* **YOUR TASK**
The entries that follow should be reproduced exactly, with no images carried over.

* **INPUT RECORDS**
□ □ □ □ □ □ □

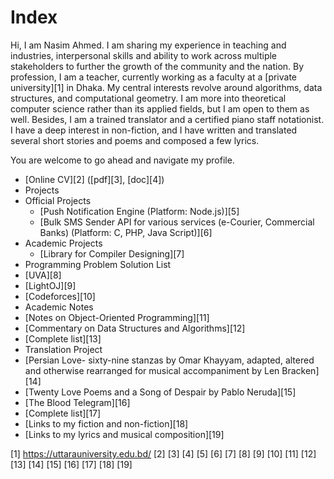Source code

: # Index

Hi, I am Nasim Ahmed. I am sharing my experience in teaching and industries, interpersonal skills and ability to work across multiple stakeholders to further the growth of the community and the nation. By profession, I am a teacher, currently working as a faculty at a [private university][1] in Dhaka. My central interests revolve around algorithms, data structures, and computational geometry. I am more into theoretical computer science rather than its applied fields, but I am open to them as well. Besides, I am a trained translator and a certified piano staff notationist. I have a deep interest in non-fiction, and I have written and translated several short stories and poems and composed a few lyrics.  

You are welcome to go ahead and navigate my profile.

*  [Online CV][2] ([pdf][3], [doc][4])
*  Projects
  *  Official Projects
      *  [Push Notification Engine (Platform: Node.js)][5]
      *  [Bulk SMS Sender API for various services (e-Courier, Commercial Banks) (Platform: C, PHP, Java Script)][6]
  *  Academic Projects
      *  [Library for Compiler Designing][7]
*  Programming Problem Solution List
  *  [UVA][8]
  *  [LightOJ][9]
  *  [Codeforces][10]
*  Academic Notes
  *  [Notes on Object-Oriented Programming][11]
  *  [Commentary on Data Structures and Algorithms][12]
  *  [Complete list][13]
*  Translation Project
  *  [Persian Love- sixty-nine stanzas by Omar Khayyam, adapted, altered and otherwise rearranged for musical accompaniment by Len Bracken][14]
  *  [Twenty Love Poems and a Song of Despair by Pablo Neruda][15]
  *  [The Blood Telegram][16]
  *  [Complete list][17]
*  [Links to my fiction and non-fiction][18]
*  [Links to my lyrics and musical composition][19]

[1] https://uttarauniversity.edu.bd/
[2]
[3]
[4]
[5]
[6]
[7]
[8]
[9]
[10]
[11]
[12]
[13]
[14]
[15]
[16]
[17]
[18]
[19]
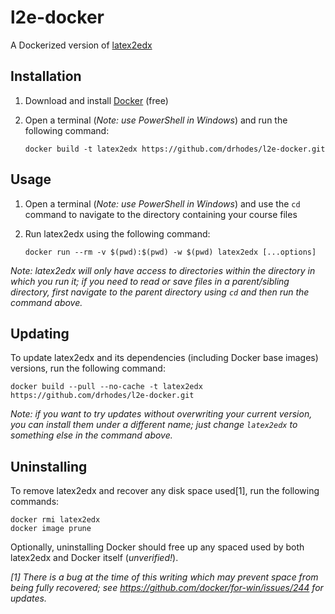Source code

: l2e-docker
==========

A Dockerized version of [latex2edx](https://github.com/mitocw/latex2edx)

Installation
------------

1. Download and install [Docker](https://www.docker.com/community-edition) (free)
2. Open a terminal (_Note: use PowerShell in Windows_) and run the following command:

       docker build -t latex2edx https://github.com/drhodes/l2e-docker.git

Usage
-----

1. Open a terminal (_Note: use PowerShell in Windows_) and use the `cd` command to
   navigate to the directory containing your course files
2. Run latex2edx using the following command:

       docker run --rm -v $(pwd):$(pwd) -w $(pwd) latex2edx [...options]

_Note: latex2edx will only have access to directories within the directory in which you
run it; if you need to read or save files in a parent/sibling directory, first navigate
to the parent directory using `cd` and then run the command above._

Updating
--------

To update latex2edx and its dependencies (including Docker base images) versions, run the
following command:

    docker build --pull --no-cache -t latex2edx https://github.com/drhodes/l2e-docker.git

_Note: if you want to try updates without overwriting your current version, you can install
them under a different name; just change `latex2edx` to something else in the command above._

Uninstalling
------------

To remove latex2edx and recover any disk space used[1], run the following commands:

    docker rmi latex2edx
    docker image prune

Optionally, uninstalling Docker should free up any spaced used by both latex2edx and
Docker itself (_unverified!_).

_[1] There is a bug at the time of this writing which may prevent space from being fully
recovered; see https://github.com/docker/for-win/issues/244 for updates._
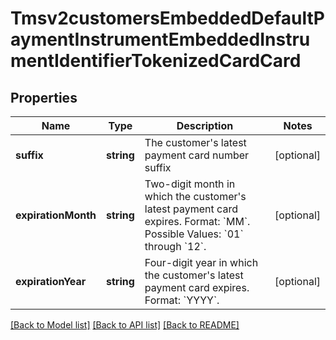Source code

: # Tmsv2customersEmbeddedDefaultPaymentInstrumentEmbeddedInstrumentIdentifierTokenizedCardCard

## Properties
Name | Type | Description | Notes
------------ | ------------- | ------------- | -------------
**suffix** | **string** | The customer&#39;s latest payment card number suffix | [optional] 
**expirationMonth** | **string** | Two-digit month in which the customer&#39;s latest payment card expires.  Format: &#x60;MM&#x60;.  Possible Values: &#x60;01&#x60; through &#x60;12&#x60;. | [optional] 
**expirationYear** | **string** | Four-digit year in which the customer&#39;s latest payment card expires.  Format: &#x60;YYYY&#x60;. | [optional] 

[[Back to Model list]](../README.md#documentation-for-models) [[Back to API list]](../README.md#documentation-for-api-endpoints) [[Back to README]](../README.md)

□ □ □ □ □ □ □

* **ANSWER TO THIS TASK**
Source code

: # Index

Hi, I am Nasim Ahmed. I am sharing my experience in teaching and industries, interpersonal skills and ability to work across multiple stakeholders to further the growth of the community and the nation. By profession, I am a teacher, currently working as a faculty at a [private university][1] in Dhaka. My central interests revolve around algorithms, data structures, and computational geometry. I am more into theoretical computer science rather than its applied fields, but I am open to them as well. Besides, I am a trained translator and a certified piano staff notationist. I have a deep interest in non-fiction, and I have written and translated several short stories and poems and composed a few lyrics.  

You are welcome to go ahead and navigate my profile.

*  [Online CV][2] ([pdf][3], [doc][4])
*  Projects
  *  Official Projects
      *  [Push Notification Engine (Platform: Node.js)][5]
      *  [Bulk SMS Sender API for various services (e-Courier, Commercial Banks) (Platform: C, PHP, Java Script)][6]
  *  Academic Projects
      *  [Library for Compiler Designing][7]
*  Programming Problem Solution List
  *  [UVA][8]
  *  [LightOJ][9]
  *  [Codeforces][10]
*  Academic Notes
  *  [Notes on Object-Oriented Programming][11]
  *  [Commentary on Data Structures and Algorithms][12]
  *  [Complete list][13]
*  Translation Project
  *  [Persian Love- sixty-nine stanzas by Omar Khayyam, adapted, altered and otherwise rearranged for musical accompaniment by Len Bracken][14]
  *  [Twenty Love Poems and a Song of Despair by Pablo Neruda][15]
  *  [The Blood Telegram][16]
  *  [Complete list][17]
*  [Links to my fiction and non-fiction][18]
*  [Links to my lyrics and musical composition][19]

[1] https://uttarauniversity.edu.bd/
[2]
[3]
[4]
[5]
[6]
[7]
[8]
[9]
[10]
[11]
[12]
[13]
[14]
[15]
[16]
[17]
[18]
[19]
Source code

: l2e-docker
==========

A Dockerized version of [latex2edx](https://github.com/mitocw/latex2edx)

Installation
------------

1. Download and install [Docker](https://www.docker.com/community-edition) (free)
2. Open a terminal (_Note: use PowerShell in Windows_) and run the following command:

       docker build -t latex2edx https://github.com/drhodes/l2e-docker.git

Usage
-----

1. Open a terminal (_Note: use PowerShell in Windows_) and use the `cd` command to
   navigate to the directory containing your course files
2. Run latex2edx using the following command:

       docker run --rm -v $(pwd):$(pwd) -w $(pwd) latex2edx [...options]

_Note: latex2edx will only have access to directories within the directory in which you
run it; if you need to read or save files in a parent/sibling directory, first navigate
to the parent directory using `cd` and then run the command above._

Updating
--------

To update latex2edx and its dependencies (including Docker base images) versions, run the
following command:

    docker build --pull --no-cache -t latex2edx https://github.com/drhodes/l2e-docker.git

_Note: if you want to try updates without overwriting your current version, you can install
them under a different name; just change `latex2edx` to something else in the command above._

Uninstalling
------------

To remove latex2edx and recover any disk space used[1], run the following commands:

    docker rmi latex2edx
    docker image prune

Optionally, uninstalling Docker should free up any spaced used by both latex2edx and
Docker itself (_unverified!_).

_[1] There is a bug at the time of this writing which may prevent space from being fully
recovered; see https://github.com/docker/for-win/issues/244 for updates._
Source code

: # Tmsv2customersEmbeddedDefaultPaymentInstrumentEmbeddedInstrumentIdentifierTokenizedCardCard

## Properties
Name | Type | Description | Notes
------------ | ------------- | ------------- | -------------
**suffix** | **string** | The customer&#39;s latest payment card number suffix | [optional] 
**expirationMonth** | **string** | Two-digit month in which the customer&#39;s latest payment card expires.  Format: &#x60;MM&#x60;.  Possible Values: &#x60;01&#x60; through &#x60;12&#x60;. | [optional] 
**expirationYear** | **string** | Four-digit year in which the customer&#39;s latest payment card expires.  Format: &#x60;YYYY&#x60;. | [optional] 

[[Back to Model list]](../README.md#documentation-for-models) [[Back to API list]](../README.md#documentation-for-api-endpoints) [[Back to README]](../README.md)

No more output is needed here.